#### Source material

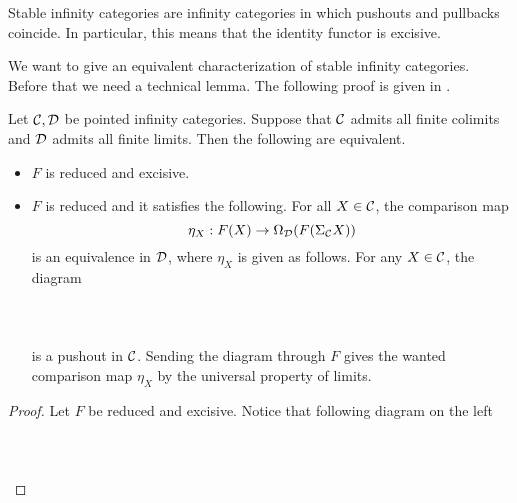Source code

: Stable infinity categories are infinity categories in which pushouts and pullbacks coincide. In particular, this means that the identity functor is excisive. 

We want to give an equivalent characterization of stable infinity categories. Before that we need a technical lemma. The following proof is given in \cite{AHKT}. 

\begin{lmm}\label{lmm:RedExiffEquiv} Let $\mathcal{C},\mathcal{D}$ be pointed infinity categories. Suppose that $\mathcal{C}$ admits all finite colimits and $\mathcal{D}$ admits all finite limits. Then the following are equivalent. 
\begin{itemize}
\item $F$ is reduced and excisive. 
\item $F$ is reduced and it satisfies the following. For all $X\in\mathcal{C}$, the comparison map $$\eta_X:F(X)\to\Omega_{\mathcal{D}}(F(\Sigma_{\mathcal{C}} X))$$ is an equivalence in $\mathcal{D}$, where $\eta_X$ is given as follows. For any $X\in\mathcal{C}$, the diagram  
 \\~\\  \\~\\
is a pushout in $\mathcal{C}$. Sending the diagram through $F$ gives the wanted comparison map $\eta_X$ by the universal property of limits. 
\end{itemize} 
\begin{proof}
Let $F$ be reduced and excisive. Notice that following diagram on the left  
 \\~\\  \\~\\

\end{proof}
\end{lmm}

########

## [Your objective]
An exact retyping of the lines from the one with "is reduced and excisive." to the end of the material above, with both ends included and nothing added, is the required answer.

## [Task solution]
\item $F$ is reduced and excisive. 
\item $F$ is reduced and it satisfies the following. For all $X\in\mathcal{C}$, the comparison map $$\eta_X:F(X)\to\Omega_{\mathcal{D}}(F(\Sigma_{\mathcal{C}} X))$$ is an equivalence in $\mathcal{D}$, where $\eta_X$ is given as follows. For any $X\in\mathcal{C}$, the diagram  
 \\~\\  \\~\\
is a pushout in $\mathcal{C}$. Sending the diagram through $F$ gives the wanted comparison map $\eta_X$ by the universal property of limits. 
\end{itemize} 
\begin{proof}
Let $F$ be reduced and excisive. Notice that following diagram on the left  
 \\~\\  \\~\\

\end{proof}
\end{lmm}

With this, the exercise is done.